Von akademischen Kooperationen und interkulturellen Herausforderungen: Als Mitarbeiterin des International Office betreut Dr. Dongmei Zhang internationale Promovierende.

Porträt von Dr. Dongmei Zhang

Das Büro von Dr. Dongmei Zhang könnte auch eine Ausstellung sein: So viele Erinnerungen und Mitbringsel aus der ganzen Welt. | © LMU

Das Geklapper von Absatzschuhen nähert sich schnell auf den Holzfluren der Universität.
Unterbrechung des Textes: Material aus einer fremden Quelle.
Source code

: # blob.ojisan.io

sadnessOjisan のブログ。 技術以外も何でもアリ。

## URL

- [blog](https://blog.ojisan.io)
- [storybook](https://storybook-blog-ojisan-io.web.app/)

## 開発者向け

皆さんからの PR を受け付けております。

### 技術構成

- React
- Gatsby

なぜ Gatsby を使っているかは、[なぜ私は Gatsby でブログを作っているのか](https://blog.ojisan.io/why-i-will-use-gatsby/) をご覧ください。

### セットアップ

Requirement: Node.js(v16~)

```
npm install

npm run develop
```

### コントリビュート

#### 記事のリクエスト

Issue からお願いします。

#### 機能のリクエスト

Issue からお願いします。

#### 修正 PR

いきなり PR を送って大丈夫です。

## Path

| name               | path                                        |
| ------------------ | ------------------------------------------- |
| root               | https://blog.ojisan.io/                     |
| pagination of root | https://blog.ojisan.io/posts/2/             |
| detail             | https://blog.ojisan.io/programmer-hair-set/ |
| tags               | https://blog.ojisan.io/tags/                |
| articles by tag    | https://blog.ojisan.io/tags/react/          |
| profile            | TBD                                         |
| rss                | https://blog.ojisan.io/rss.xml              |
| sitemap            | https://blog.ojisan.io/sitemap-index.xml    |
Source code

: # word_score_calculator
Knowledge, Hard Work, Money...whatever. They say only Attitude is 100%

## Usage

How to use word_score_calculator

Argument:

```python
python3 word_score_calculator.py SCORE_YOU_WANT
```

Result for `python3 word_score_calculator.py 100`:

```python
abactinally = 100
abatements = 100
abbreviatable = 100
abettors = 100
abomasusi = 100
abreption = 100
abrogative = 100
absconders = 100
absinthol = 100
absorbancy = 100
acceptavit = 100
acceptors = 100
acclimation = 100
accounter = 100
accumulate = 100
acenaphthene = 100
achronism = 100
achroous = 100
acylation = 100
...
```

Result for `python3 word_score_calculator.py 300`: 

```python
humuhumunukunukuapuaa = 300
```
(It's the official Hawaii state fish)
Dann biegt Dongmei Zhang um die Ecke, Sonnenbrille hochgesteckt, Aktentasche in der Hand und ein strahlendes Lächeln im Gesicht: „Entschuldige, dass ich zu spät komme, der Termin auf der Botschaft hat wieder einmal ewig gedauert!“ Das beschreibt Zhangs Arbeit an der LMU eigentlich schon einmal ganz gut: Immer im Kontakt mit asiatischen Botschaften, viele Termine, viel zu tun und dabei stets voller Freude und Elan an der Arbeit.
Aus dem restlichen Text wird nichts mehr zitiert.